**What the task requires**
Report how many lines in the entries below hold the word "individuals". Your answer is that number alone.

**Information shown**
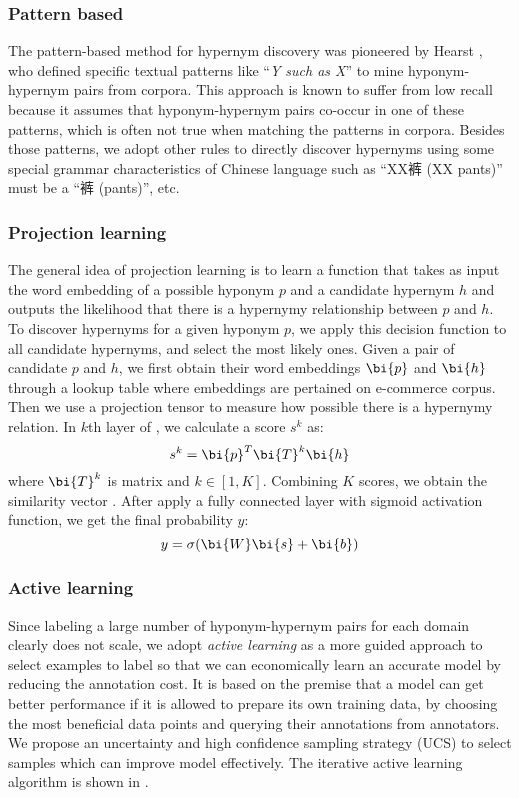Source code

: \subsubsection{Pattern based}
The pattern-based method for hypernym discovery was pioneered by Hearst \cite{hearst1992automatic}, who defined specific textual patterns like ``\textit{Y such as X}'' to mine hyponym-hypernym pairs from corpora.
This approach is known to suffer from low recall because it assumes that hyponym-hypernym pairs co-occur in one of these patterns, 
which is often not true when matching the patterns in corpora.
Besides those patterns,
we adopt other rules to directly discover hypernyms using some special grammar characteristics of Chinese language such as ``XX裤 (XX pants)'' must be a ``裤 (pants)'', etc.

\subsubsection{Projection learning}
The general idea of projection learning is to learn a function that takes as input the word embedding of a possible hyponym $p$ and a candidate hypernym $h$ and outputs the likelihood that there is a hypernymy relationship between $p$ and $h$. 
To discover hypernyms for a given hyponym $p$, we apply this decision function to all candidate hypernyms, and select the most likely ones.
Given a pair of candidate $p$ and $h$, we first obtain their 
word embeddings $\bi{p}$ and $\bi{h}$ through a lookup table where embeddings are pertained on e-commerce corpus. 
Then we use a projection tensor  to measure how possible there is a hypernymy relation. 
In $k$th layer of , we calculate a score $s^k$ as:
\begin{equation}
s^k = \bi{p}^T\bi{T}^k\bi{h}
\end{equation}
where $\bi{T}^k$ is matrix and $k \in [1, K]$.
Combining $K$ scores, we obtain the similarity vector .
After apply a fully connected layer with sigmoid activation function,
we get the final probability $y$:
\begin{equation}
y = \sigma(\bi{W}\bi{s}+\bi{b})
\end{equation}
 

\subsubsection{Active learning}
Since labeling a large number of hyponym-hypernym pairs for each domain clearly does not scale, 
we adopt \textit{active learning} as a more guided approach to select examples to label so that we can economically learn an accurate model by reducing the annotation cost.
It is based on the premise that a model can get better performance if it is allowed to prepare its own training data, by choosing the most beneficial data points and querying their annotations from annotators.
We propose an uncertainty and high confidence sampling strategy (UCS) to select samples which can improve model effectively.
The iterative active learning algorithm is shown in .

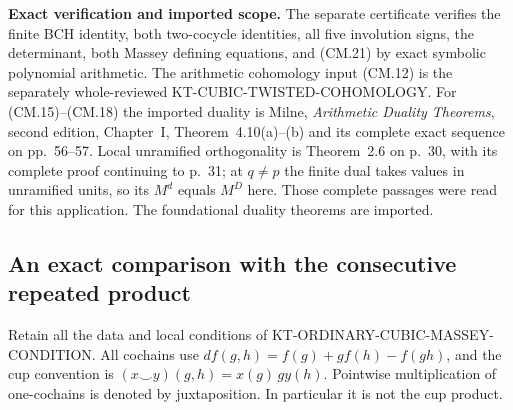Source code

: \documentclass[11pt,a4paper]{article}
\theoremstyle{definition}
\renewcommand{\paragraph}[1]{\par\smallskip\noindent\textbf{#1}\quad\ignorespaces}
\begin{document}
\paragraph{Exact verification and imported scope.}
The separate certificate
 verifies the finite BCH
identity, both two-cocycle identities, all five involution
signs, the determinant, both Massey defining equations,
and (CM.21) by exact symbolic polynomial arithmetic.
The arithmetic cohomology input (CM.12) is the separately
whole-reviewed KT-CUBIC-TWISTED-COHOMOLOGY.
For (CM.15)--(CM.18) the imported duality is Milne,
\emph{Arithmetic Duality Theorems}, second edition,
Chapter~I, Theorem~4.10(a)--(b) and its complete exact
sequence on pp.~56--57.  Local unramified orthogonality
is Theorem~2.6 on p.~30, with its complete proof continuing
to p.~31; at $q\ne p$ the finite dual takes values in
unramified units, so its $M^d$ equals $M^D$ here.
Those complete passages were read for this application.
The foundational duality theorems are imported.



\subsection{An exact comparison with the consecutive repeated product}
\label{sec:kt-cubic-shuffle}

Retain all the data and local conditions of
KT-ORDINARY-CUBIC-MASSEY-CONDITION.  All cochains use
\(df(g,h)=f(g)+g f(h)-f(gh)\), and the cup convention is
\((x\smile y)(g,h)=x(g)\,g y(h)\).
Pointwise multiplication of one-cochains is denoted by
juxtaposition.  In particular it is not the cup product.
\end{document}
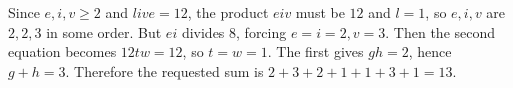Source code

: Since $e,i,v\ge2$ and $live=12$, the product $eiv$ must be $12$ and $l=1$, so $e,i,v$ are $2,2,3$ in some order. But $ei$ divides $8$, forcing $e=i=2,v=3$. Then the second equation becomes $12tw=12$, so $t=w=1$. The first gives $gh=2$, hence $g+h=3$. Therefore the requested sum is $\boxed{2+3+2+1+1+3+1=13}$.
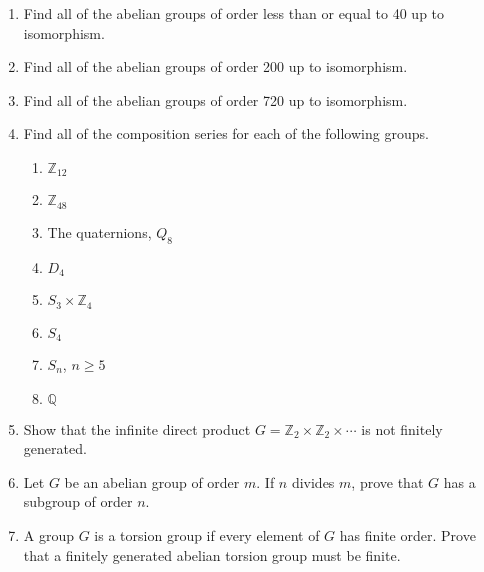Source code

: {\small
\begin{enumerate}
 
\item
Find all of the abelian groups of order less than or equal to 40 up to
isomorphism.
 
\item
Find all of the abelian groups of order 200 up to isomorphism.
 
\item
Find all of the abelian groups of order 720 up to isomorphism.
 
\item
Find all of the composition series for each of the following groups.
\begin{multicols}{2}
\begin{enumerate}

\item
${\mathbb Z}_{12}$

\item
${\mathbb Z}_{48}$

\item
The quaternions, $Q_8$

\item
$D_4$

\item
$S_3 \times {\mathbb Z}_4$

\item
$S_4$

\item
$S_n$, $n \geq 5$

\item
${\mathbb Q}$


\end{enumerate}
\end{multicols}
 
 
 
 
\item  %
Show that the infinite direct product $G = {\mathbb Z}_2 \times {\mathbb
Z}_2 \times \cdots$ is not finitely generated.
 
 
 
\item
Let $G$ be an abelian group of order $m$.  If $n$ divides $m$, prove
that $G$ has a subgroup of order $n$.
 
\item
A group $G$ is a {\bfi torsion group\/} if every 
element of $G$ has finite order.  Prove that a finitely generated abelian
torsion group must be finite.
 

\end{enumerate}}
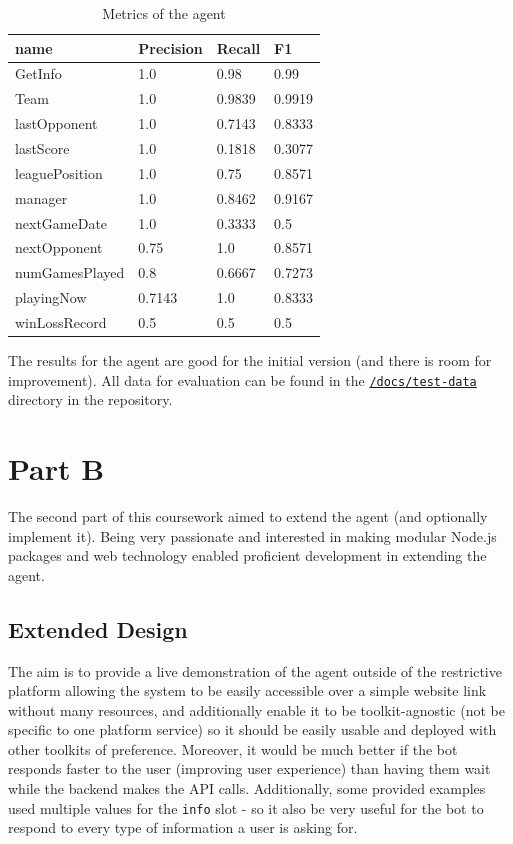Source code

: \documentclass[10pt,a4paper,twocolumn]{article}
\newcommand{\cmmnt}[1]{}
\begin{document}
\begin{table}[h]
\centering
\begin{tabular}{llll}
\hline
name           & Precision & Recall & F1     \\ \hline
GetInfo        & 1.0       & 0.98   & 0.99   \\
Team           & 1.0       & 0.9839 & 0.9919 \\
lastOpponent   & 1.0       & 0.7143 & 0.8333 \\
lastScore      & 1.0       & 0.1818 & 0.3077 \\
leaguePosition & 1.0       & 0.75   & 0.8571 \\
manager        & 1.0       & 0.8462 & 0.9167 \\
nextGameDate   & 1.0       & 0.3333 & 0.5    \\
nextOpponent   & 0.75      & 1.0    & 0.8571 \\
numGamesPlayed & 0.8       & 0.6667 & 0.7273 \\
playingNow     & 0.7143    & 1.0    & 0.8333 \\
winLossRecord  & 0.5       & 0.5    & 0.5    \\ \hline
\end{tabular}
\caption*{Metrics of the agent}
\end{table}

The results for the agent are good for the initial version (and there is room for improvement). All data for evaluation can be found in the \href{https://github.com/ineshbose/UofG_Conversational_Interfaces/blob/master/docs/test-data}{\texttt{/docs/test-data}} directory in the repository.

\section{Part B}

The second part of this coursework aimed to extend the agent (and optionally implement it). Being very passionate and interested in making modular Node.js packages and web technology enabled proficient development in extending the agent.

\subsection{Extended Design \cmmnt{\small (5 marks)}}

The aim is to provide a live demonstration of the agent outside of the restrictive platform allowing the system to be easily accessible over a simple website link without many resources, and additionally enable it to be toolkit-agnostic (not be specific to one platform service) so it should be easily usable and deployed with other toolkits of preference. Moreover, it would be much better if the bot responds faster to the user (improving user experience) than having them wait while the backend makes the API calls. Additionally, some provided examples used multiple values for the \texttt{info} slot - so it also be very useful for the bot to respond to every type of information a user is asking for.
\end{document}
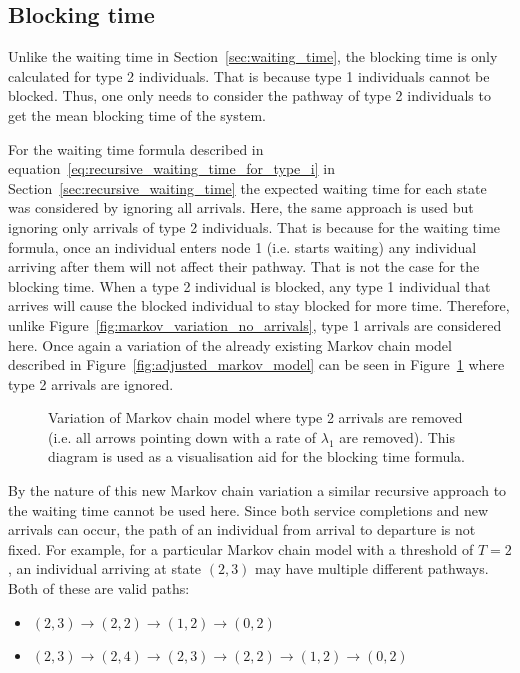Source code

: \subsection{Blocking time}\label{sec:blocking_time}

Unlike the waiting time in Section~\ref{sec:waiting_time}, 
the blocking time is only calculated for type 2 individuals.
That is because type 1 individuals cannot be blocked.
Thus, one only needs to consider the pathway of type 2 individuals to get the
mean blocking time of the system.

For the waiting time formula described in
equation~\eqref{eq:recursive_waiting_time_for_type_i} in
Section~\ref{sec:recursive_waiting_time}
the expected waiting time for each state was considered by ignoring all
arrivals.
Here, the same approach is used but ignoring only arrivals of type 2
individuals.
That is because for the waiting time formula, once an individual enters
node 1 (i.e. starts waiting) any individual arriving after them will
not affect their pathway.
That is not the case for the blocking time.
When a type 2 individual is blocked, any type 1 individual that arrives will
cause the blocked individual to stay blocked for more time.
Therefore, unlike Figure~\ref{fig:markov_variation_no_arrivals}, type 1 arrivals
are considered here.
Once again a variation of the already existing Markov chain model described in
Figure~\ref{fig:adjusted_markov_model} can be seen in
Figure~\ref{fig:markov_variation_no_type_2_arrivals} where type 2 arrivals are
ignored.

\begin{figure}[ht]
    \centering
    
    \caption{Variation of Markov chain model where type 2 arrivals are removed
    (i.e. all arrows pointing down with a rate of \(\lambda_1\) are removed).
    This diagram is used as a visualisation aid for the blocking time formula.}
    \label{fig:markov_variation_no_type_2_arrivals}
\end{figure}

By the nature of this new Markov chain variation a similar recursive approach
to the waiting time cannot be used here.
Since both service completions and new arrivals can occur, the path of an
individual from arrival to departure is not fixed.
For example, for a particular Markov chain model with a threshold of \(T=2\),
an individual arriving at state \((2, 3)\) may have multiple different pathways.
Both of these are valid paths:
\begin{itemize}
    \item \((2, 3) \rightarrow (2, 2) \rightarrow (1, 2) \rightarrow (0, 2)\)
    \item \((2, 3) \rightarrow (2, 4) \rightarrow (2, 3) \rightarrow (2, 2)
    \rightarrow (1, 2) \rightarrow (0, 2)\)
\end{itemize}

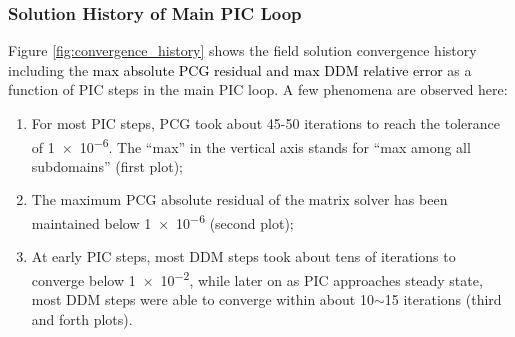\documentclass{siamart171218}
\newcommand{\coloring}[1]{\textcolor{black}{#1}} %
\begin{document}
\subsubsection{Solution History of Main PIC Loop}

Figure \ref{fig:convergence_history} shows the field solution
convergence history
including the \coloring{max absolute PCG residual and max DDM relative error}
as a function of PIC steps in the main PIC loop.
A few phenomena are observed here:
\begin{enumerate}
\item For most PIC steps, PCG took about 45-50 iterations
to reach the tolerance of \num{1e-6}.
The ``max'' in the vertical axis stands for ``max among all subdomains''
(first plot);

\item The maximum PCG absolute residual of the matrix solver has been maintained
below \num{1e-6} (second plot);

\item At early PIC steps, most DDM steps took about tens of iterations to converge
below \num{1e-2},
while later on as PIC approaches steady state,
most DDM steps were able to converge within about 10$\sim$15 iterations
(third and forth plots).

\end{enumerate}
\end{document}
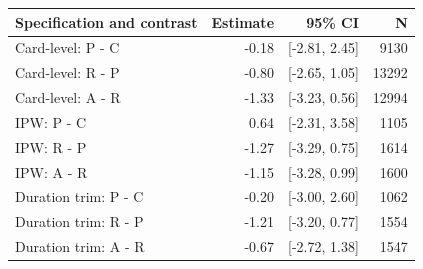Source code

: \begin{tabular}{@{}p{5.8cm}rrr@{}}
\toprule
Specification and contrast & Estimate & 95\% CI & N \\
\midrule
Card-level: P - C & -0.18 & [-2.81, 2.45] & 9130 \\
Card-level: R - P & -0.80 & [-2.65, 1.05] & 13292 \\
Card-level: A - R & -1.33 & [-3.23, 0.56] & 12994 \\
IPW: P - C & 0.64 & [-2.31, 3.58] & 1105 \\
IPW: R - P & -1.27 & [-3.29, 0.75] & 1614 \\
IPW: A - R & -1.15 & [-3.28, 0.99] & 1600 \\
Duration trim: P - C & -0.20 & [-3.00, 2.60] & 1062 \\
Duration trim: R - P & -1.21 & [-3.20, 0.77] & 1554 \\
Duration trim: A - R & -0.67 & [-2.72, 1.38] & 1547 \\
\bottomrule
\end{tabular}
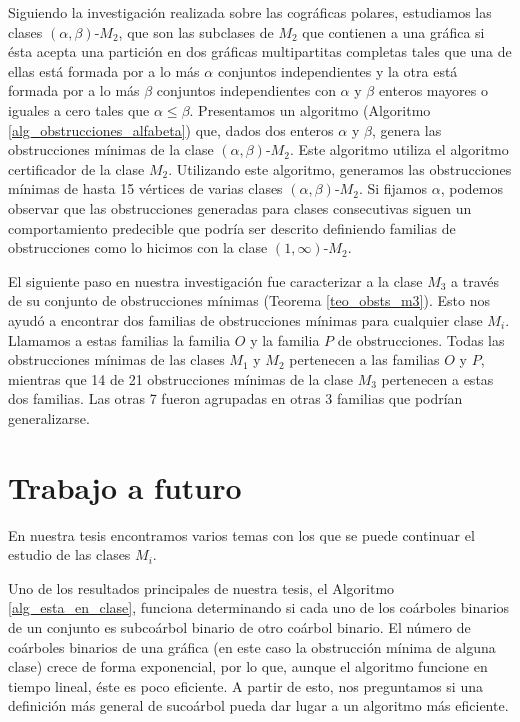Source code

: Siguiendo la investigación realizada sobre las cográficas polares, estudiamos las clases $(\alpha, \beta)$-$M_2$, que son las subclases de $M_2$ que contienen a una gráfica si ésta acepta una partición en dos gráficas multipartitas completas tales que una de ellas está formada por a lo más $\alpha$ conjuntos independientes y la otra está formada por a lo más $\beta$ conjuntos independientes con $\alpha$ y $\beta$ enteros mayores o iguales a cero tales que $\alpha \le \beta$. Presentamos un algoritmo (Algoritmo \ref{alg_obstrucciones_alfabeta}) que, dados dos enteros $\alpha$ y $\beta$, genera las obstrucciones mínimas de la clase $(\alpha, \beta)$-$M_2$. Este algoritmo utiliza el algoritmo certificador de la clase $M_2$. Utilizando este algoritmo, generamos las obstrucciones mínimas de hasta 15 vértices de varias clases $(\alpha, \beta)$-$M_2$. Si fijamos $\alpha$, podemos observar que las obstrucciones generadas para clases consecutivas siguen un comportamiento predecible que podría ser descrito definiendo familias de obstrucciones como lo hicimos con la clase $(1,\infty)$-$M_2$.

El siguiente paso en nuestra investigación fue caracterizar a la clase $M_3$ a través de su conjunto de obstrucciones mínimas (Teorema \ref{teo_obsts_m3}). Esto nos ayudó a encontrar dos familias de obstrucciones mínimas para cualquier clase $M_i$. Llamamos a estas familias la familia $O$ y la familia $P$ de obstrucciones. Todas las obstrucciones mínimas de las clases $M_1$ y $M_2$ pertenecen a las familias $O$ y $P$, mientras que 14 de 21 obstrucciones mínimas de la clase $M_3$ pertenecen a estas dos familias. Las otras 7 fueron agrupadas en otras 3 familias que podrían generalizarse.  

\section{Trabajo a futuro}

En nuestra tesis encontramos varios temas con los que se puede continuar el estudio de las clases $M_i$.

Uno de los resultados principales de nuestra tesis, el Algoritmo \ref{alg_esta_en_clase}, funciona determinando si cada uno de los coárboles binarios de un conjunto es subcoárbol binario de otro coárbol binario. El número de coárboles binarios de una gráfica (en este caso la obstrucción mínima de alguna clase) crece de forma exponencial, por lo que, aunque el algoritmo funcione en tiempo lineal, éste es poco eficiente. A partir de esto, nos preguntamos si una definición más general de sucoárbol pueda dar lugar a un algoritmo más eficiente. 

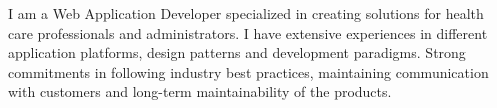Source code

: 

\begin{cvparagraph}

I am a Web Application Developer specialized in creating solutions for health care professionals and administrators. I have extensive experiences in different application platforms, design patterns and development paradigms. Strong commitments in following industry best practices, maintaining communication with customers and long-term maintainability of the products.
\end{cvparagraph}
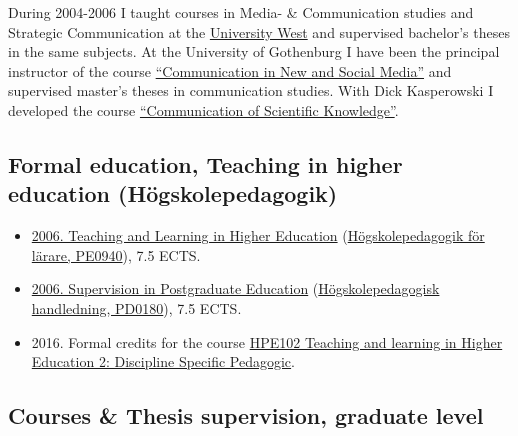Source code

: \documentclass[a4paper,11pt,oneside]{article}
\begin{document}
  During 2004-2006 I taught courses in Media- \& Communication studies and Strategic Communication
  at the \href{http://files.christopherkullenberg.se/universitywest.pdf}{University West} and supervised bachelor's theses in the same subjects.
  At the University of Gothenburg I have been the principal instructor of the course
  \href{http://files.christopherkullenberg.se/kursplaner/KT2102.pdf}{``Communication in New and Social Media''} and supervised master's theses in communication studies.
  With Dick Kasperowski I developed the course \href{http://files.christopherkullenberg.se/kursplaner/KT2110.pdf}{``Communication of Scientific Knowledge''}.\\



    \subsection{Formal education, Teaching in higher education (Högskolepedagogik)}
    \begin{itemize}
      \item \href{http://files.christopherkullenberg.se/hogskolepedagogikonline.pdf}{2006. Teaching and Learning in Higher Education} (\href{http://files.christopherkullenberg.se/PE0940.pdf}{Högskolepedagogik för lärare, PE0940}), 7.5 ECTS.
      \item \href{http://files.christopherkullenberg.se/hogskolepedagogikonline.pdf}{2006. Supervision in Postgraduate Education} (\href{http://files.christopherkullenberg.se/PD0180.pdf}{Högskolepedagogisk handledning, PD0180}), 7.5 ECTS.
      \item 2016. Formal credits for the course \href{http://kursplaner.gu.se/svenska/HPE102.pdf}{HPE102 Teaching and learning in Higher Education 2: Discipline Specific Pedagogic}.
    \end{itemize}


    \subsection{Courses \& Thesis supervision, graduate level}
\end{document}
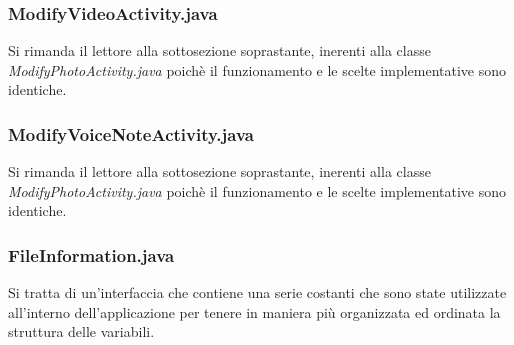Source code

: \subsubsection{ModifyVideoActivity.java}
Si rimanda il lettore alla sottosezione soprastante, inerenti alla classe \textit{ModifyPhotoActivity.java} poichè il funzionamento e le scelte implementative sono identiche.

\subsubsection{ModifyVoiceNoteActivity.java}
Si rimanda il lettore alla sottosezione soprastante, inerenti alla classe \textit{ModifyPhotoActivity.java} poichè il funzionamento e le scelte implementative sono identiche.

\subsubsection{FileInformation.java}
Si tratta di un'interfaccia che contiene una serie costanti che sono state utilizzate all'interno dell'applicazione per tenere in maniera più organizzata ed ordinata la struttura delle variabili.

**Completed exercise**
4